▶ _WORK ITEM_
Please repeat the lines below, exactly and only, from the one that holds "Statement received from the controller" through the one that holds "In his report dated".

☆ ☆ ☆ ☆

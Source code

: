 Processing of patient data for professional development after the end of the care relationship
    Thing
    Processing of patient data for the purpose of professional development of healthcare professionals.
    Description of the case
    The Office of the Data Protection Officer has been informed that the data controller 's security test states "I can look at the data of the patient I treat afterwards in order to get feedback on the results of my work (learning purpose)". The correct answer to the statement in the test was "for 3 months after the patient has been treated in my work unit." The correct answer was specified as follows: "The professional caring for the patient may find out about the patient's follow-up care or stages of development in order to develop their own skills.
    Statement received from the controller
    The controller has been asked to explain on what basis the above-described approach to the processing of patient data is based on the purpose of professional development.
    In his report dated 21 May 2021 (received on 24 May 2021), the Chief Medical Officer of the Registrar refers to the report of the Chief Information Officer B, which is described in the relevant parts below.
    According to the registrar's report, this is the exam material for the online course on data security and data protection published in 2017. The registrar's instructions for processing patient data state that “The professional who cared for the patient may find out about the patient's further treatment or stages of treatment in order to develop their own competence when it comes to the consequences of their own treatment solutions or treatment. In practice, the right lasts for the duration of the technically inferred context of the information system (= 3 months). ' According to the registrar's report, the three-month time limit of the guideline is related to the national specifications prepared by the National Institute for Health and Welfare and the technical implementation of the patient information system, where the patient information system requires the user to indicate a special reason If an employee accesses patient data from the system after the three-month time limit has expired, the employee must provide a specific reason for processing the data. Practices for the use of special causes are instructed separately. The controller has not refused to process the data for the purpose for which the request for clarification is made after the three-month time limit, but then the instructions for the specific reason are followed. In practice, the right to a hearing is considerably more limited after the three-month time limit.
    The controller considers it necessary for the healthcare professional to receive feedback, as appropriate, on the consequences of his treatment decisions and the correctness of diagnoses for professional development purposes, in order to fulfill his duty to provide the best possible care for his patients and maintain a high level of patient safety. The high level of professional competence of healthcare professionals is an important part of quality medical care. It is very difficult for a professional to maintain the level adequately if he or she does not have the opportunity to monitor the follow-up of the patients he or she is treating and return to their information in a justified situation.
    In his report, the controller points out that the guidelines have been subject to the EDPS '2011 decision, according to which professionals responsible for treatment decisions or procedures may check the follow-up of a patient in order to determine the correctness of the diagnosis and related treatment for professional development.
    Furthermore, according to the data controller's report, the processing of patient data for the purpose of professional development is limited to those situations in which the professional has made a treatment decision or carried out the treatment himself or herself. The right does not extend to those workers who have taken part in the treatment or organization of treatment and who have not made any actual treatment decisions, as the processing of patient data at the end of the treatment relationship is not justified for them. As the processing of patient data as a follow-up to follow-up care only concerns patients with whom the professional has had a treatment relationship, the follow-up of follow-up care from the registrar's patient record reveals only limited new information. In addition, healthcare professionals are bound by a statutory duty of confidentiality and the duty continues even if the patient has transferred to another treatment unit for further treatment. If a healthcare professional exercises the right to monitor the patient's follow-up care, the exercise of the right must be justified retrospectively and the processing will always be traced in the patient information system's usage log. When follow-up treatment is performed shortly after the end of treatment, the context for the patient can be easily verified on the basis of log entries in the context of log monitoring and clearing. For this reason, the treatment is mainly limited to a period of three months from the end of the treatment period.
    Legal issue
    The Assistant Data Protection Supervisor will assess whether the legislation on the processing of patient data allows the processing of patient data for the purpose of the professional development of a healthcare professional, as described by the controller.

☆ ☆ ☆ ☆

▶ _ANSWER TO THE PROBLEM_
    Statement received from the controller
    The controller has been asked to explain on what basis the above-described approach to the processing of patient data is based on the purpose of professional development.
    In his report dated 21 May 2021 (received on 24 May 2021), the Chief Medical Officer of the Registrar refers to the report of the Chief Information Officer B, which is described in the relevant parts below.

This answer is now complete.